Un sistema de exenciones permitía librarse de estos diversos castigos según un baremo calculado con una sutileza propia de la casuística. Las exenciones eran pequeños rectángulos de cartón blanco, azul, rosa o verde —según su valor— que recompensaban las mejores notas o los primeros puestos en redacción. De este modo sabíamos que, en opinión de los buenos padres, seis horas de pelotón valían lo mismo que un día de secuestro, dos días de erectum o un colaphus, y se anulaban mediante un primer puesto en redacción, dos segundos puestos, tres terceros puestos o cuatro notas por encima de 16. A menudo, el alumno castigado prefería sufrir y guardar sus exenciones, pues éstas también permitían comprar una «salida corta» (el domingo por la tarde) o una «salida larga» (todo el domingo).

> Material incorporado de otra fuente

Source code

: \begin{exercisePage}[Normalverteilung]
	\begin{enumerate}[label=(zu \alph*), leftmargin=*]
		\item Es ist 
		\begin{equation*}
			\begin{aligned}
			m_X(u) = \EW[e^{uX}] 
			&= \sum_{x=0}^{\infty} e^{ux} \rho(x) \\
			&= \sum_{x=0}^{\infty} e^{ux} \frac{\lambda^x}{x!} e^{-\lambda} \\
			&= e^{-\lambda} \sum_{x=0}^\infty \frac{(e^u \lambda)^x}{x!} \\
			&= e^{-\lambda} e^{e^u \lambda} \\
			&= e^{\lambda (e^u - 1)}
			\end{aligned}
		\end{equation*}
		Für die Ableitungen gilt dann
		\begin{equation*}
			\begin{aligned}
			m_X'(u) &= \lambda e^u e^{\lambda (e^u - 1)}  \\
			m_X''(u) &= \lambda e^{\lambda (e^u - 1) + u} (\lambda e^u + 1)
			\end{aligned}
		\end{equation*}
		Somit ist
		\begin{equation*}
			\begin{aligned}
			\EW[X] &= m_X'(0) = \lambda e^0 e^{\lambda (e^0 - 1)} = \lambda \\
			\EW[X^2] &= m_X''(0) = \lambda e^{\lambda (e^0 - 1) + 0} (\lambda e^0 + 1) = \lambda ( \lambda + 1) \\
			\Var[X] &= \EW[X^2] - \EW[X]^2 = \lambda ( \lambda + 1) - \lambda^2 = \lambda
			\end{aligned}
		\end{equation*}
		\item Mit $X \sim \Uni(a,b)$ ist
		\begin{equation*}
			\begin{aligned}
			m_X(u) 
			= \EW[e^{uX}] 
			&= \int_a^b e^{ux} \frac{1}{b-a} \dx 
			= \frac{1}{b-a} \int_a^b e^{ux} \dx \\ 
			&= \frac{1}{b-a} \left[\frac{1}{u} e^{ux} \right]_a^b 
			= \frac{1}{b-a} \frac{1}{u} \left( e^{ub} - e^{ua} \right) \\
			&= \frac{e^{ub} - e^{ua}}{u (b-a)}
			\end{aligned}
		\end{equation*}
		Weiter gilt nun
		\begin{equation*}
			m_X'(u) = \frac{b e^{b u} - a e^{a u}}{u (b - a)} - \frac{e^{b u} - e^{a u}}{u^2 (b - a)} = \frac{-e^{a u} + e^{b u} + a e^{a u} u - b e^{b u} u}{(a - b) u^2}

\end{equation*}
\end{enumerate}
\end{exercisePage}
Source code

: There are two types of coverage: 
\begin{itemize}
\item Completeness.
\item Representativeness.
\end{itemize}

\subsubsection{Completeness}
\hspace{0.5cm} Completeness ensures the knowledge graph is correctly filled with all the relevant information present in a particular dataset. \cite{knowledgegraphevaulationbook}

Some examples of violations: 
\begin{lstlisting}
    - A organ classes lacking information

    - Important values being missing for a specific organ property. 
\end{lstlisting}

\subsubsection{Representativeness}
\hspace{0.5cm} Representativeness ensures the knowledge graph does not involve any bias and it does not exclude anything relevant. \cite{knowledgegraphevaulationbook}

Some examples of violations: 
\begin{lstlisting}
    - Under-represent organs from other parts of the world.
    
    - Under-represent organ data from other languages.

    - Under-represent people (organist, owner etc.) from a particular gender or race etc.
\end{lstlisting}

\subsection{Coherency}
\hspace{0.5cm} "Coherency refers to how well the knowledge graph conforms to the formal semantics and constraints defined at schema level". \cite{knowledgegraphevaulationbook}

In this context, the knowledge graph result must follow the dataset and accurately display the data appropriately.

No obstante, el sistema era casi siempre teórico y parecía afectado de parálisis, pues, a despecho del espíritu de la comunión de los santos y de la reversibilidad de los méritos, los buenos padres habían decidido que las exenciones fueran obligatoriamente personales —el número del beneficiario figuraba en el rectángulo de cartón—, y sólo pudiesen aprovecharlas los que las habían merecido. Ahora bien, los que recibían más —los buenos alumnos, los estudiosos, los predilectos de profesores y vigilantes— eran precisamente los que menos las necesitaban, pues una extraña protección parecía apartar de sus cabezas pelotón, secuestro, erectum y colaphus. Hacía falta todo el talento de Néstor para remediar esta imperfección.